Now the million-dollar question is whether the higher resolution is worth it. The answer is situational of course. I could easily imagine the city planners of New York City wanting a 12K flyover in their archive for reference as the city expands and changes. For broadcast TV, 12K of course is absurd these days. For me, 4K is totally worth it for my delivery targets. A versatile video editor should be able to handle all of these situations.
In my case, the issue comes down to the camera hardware, interestingly enough. If a mirrorless camera that takes native 4K video is put into 1080p mode, it does one of two things: it either samples every other pixel horizontally and vertically to get a 1080p readout with no software scaling, or it attempts low-quality 4K-to-1080p software scaling to remain real-time and not generate too much heat or battery drain from processing. Both options are terrible. I encourage you to try this for yourself to see the difference… put a 4K video on a timeline and export it at 1080p with Lanczos scaling, and compare that to a native 1080p camera capture of the same thing. The difference is night and day.

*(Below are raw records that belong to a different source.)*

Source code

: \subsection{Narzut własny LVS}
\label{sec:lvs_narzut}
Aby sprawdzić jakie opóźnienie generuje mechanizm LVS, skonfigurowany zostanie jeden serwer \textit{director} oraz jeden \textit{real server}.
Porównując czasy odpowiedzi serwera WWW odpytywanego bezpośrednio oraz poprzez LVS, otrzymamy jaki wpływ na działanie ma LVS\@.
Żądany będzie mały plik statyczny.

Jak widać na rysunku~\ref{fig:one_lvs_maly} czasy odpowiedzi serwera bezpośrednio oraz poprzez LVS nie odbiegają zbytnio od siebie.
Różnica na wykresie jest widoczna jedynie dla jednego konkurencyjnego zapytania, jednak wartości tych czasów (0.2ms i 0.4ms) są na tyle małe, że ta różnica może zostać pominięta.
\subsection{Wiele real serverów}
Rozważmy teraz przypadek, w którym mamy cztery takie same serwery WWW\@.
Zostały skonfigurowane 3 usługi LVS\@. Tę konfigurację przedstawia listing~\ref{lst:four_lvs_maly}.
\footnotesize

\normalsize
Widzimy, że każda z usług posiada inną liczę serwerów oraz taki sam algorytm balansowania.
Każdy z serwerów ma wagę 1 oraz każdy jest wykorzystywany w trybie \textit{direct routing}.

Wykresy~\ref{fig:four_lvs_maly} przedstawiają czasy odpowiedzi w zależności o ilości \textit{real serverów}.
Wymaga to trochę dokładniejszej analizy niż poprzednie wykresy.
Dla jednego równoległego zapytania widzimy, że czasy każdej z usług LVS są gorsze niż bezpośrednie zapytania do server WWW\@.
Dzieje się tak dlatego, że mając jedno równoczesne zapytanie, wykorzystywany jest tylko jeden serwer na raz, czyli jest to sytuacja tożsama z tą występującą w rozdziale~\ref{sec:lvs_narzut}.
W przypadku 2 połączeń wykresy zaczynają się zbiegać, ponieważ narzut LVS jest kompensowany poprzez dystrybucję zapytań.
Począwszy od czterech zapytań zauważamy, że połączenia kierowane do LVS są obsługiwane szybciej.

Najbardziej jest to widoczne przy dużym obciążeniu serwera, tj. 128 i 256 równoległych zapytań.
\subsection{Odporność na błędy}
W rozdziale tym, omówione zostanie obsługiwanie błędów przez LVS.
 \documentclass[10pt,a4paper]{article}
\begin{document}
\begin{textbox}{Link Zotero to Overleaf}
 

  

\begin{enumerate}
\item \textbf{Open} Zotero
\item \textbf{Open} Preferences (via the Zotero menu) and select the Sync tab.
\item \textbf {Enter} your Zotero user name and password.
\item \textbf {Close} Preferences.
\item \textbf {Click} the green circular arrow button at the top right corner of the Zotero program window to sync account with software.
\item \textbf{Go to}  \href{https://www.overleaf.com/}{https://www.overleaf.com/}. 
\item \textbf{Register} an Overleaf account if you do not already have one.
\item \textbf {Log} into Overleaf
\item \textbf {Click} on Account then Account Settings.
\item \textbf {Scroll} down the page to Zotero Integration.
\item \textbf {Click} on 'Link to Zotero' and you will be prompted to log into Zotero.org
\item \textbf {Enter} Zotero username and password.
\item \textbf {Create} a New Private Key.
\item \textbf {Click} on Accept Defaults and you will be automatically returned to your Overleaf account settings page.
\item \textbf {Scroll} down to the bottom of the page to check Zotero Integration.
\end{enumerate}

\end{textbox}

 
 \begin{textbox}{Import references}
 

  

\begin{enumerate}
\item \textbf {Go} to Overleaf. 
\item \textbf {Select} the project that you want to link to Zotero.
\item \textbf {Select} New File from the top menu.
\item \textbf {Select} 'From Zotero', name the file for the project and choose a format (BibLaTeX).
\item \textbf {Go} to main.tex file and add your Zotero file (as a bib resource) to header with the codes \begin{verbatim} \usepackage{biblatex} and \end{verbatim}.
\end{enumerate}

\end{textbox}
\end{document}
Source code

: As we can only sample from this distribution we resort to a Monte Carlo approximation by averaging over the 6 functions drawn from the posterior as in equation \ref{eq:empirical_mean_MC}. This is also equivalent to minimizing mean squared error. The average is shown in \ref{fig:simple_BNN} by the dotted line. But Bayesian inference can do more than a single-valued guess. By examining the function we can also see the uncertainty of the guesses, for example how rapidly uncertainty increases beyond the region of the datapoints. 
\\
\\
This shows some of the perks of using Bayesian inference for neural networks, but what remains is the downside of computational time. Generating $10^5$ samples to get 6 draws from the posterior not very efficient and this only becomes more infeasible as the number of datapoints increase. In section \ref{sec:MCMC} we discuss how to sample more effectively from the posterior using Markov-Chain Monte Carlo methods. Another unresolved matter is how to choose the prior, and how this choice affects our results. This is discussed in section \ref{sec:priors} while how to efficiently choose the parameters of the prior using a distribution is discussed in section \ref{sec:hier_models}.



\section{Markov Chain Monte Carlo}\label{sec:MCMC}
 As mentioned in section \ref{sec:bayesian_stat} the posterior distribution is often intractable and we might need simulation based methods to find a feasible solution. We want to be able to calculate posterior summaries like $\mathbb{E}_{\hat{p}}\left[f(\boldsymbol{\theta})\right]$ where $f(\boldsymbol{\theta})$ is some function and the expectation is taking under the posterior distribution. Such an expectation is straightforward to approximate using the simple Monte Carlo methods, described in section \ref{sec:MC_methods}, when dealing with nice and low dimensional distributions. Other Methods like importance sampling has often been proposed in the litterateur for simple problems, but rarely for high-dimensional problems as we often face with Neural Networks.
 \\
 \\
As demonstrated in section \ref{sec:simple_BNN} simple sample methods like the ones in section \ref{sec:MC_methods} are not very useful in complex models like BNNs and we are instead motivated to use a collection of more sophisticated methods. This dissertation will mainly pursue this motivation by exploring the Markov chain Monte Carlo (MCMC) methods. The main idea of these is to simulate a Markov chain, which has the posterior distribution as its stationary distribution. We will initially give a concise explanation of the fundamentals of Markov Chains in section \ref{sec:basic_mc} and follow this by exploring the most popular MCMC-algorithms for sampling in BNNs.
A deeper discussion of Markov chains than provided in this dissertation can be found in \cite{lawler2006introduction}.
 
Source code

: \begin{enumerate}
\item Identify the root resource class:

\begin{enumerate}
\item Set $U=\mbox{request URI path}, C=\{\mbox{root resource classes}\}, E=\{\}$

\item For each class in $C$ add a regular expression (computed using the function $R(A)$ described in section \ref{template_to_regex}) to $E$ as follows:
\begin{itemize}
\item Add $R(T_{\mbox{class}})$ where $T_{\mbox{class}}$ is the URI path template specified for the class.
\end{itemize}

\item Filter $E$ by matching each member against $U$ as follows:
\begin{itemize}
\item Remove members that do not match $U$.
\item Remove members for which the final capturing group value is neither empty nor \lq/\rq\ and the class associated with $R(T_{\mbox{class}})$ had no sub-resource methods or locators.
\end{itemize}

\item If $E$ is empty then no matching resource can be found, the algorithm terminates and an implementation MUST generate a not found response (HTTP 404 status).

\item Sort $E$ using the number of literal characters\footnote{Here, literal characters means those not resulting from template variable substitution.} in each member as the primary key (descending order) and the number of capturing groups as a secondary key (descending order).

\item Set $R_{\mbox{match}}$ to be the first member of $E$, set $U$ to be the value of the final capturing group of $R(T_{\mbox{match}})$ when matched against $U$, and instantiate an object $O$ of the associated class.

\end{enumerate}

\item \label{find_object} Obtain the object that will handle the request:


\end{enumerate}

If you want to get super technical about it, this can be compared to oversamping in the audio world, where 44.1 kHz was chosen for audio CDs because that’s the Nyquist frequency for human hearing (20 kHz plus buffer for aliasing filters). In the same way, 4K is the Nyquist of 1080p, and the results speak for themselves. So for me, 4K is necessary because I want the best possible 1080p. For the theatrical guys, they’re all getting into 8K for the same reason… 8K is the Nyquist of 4K, and the streaming providers like Amazon and Netflix require that new material be delivered to their studios in 4K. That’s a contractual obligation. It is what it is regardless of perceived quality differences.
YouTube is only one of many delivery outlets. I currently target Blu-ray 2K and 4K, and local broadcast TV using 1080i downsampled from 4K. I would like to attempt a 4K DCP in my local cinema just because I’m psycho enough to enjoy the challenge. As for the hardware to make that all happen, yes I am short on cash because the cash went to camera gear instead of computer hardware, and no, I’m not offended by you wondering why I’m doing the crazy work-arounds I’m doing. If it helps you pity me less, I’m using proxies at 960x540 which if you refer to the 4-panel Red Shift animation I sent earlier, has a very usable level of detail compared to the 384x216 mush. The 384x216 setting is for old laptops that are barely a step better than an abacus, and I sometimes use 384x216 if I need to stack 30+ tracks for an experiment.
I already use Windows 7 and Linux Mint. I wouldn’t touch Mac with a 10-foot pole these days. A lot of studios have been migrating from Mac to PC since 2016 because the price-to-performance ratio was so much better with PC, and the arrival of DNxHR has sufficiently threatened the ProRes monopoly. There’s not much reason left to choose a Mac for studio work.
I’ll take your word for it if you can describe it in a single paragraph.
If the 4k → 1080 conversion is better than native 1080 then how is this accomplished? By skipping alternate pixels or with a “low-quality 4K-to-1080p software scaling” or some other magic? Or is the 1080 native better? Again, I’ll take your word for it.
The guys I know who do high-end stuff here in Hollywood aren’t skimping on hardware by continuing to use ancient PC hardware, that I know.
ISTR reading about an NHK study to determine the highest resolution that could be discerned by the human eye. I think it was 8k but I could be wrong. The question is how to distribute this to the masses.
I downloaded "Peru 8K from YouTube
and MediaInfo reports the following:
Bit rate : 1 762 kb/s
Width : 1 280 pixels
Height : 720 pixels
Dash it all, I can’t watch it on YouTube natively. My 8K monitor and my 8K browser with HTML5 support are in the garage having the wheels aligned.